Have you ever had that experience where you talk about something, and then–voila!–an ad pops up in your Facebook timeline for that product or one of its competitors? Yeah, it happens, and it’s pretty freaky. But as much as we find ourselves asking, “dang, is my phone listening to me?” because of all the conveniently timed ads that appear on our Facebook timelines and elsewhere on our mobile phones, sometimes the targeting is laughably off-base.

For example, for the past week or so, I’ve seen ads in my Facebook timeline featuring a morbidly obese woman (or even more than one) in really tight-fitting outfits, dancing around like sexpots—and not ironically. This unattractive barrage of gyrating cellulite comes courtesy of a celebrity named Lizzo. I’ve never been cool, and I’m certainly behind the times now, but Lizzo, it turns out, is a singer.
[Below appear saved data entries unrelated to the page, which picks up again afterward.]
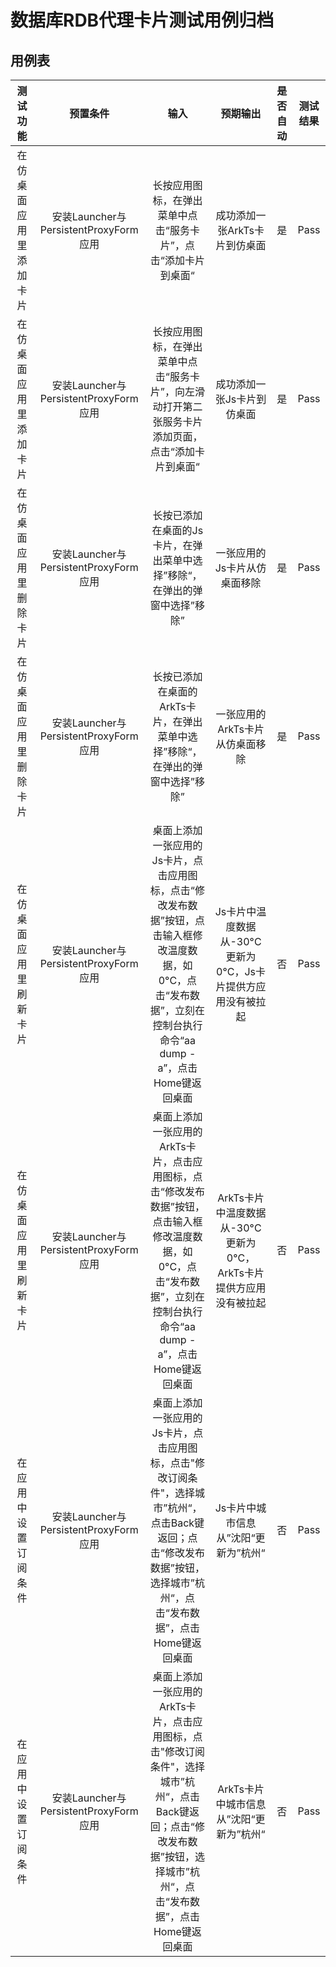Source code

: # 数据库RDB代理卡片测试用例归档

## 用例表

|测试功能|预置条件|输入|预期输出|是否自动|测试结果|
|:------------------------------:|:------------------------------:|:------------------------------:|:------------------------------:|:------------------------------:|:------------------------------:|
|在仿桌面应用里添加卡片| 安装Launcher与PersistentProxyForm应用 | 长按应用图标，在弹出菜单中点击“服务卡片”，点击“添加卡片到桌面“ | 成功添加一张ArkTs卡片到仿桌面 |是|Pass|
|在仿桌面应用里添加卡片| 安装Launcher与PersistentProxyForm应用 | 长按应用图标，在弹出菜单中点击“服务卡片”，向左滑动打开第二张服务卡片添加页面，点击“添加卡片到桌面“ | 成功添加一张Js卡片到仿桌面 |是|Pass|
|在仿桌面应用里删除卡片| 安装Launcher与PersistentProxyForm应用 | 长按已添加在桌面的Js卡片，在弹出菜单中选择”移除“，在弹出的弹窗中选择”移除” | 一张应用的Js卡片从仿桌面移除 |是|Pass|
|在仿桌面应用里删除卡片| 安装Launcher与PersistentProxyForm应用 | 长按已添加在桌面的ArkTs卡片，在弹出菜单中选择”移除“，在弹出的弹窗中选择”移除” | 一张应用的ArkTs卡片从仿桌面移除 |是|Pass|
|在仿桌面应用里刷新卡片 | 安装Launcher与PersistentProxyForm应用 | 桌面上添加一张应用的Js卡片，点击应用图标，点击“修改发布数据”按钮，点击输入框修改温度数据，如0°C，点击“发布数据”，立刻在控制台执行命令“aa dump -a”，点击Home键返回桌面 | Js卡片中温度数据从-30°C更新为0°C，Js卡片提供方应用没有被拉起 |否|Pass|
|在仿桌面应用里刷新卡片 | 安装Launcher与PersistentProxyForm应用 | 桌面上添加一张应用的ArkTs卡片，点击应用图标，点击“修改发布数据”按钮，点击输入框修改温度数据，如0°C，点击“发布数据”，立刻在控制台执行命令“aa dump -a”，点击Home键返回桌面 | ArkTs卡片中温度数据从-30°C更新为0°C，ArkTs卡片提供方应用没有被拉起 |否|Pass|
|在应用中设置订阅条件 | 安装Launcher与PersistentProxyForm应用 | 桌面上添加一张应用的Js卡片，点击应用图标，点击"修改订阅条件"，选择城市”杭州“，点击Back键返回；点击“修改发布数据”按钮，选择城市”杭州“，点击“发布数据”，点击Home键返回桌面 | Js卡片中城市信息从”沈阳“更新为”杭州“ |否|Pass|
|在应用中设置订阅条件 | 安装Launcher与PersistentProxyForm应用 | 桌面上添加一张应用的ArkTs卡片，点击应用图标，点击"修改订阅条件"，选择城市”杭州“，点击Back键返回；点击“修改发布数据”按钮，选择城市”杭州“，点击“发布数据”，点击Home键返回桌面 | ArkTs卡片中城市信息从”沈阳“更新为”杭州“ |否|Pass|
I can’t tell you if she’s any good because I honestly don’t know, but she must be famous enough to have launched her own shapewear line, called Yitty, which I’ve seen ads for.

Yitty launched earlier this month, and Lizzo “announced” the launch of her shapewear by boarding a private jet and wearing black leggings with butt cutouts—apparently from the Yitty line. I don’t care if you get angry with me for showing you because, frankly, if I had to see this, you have to as well.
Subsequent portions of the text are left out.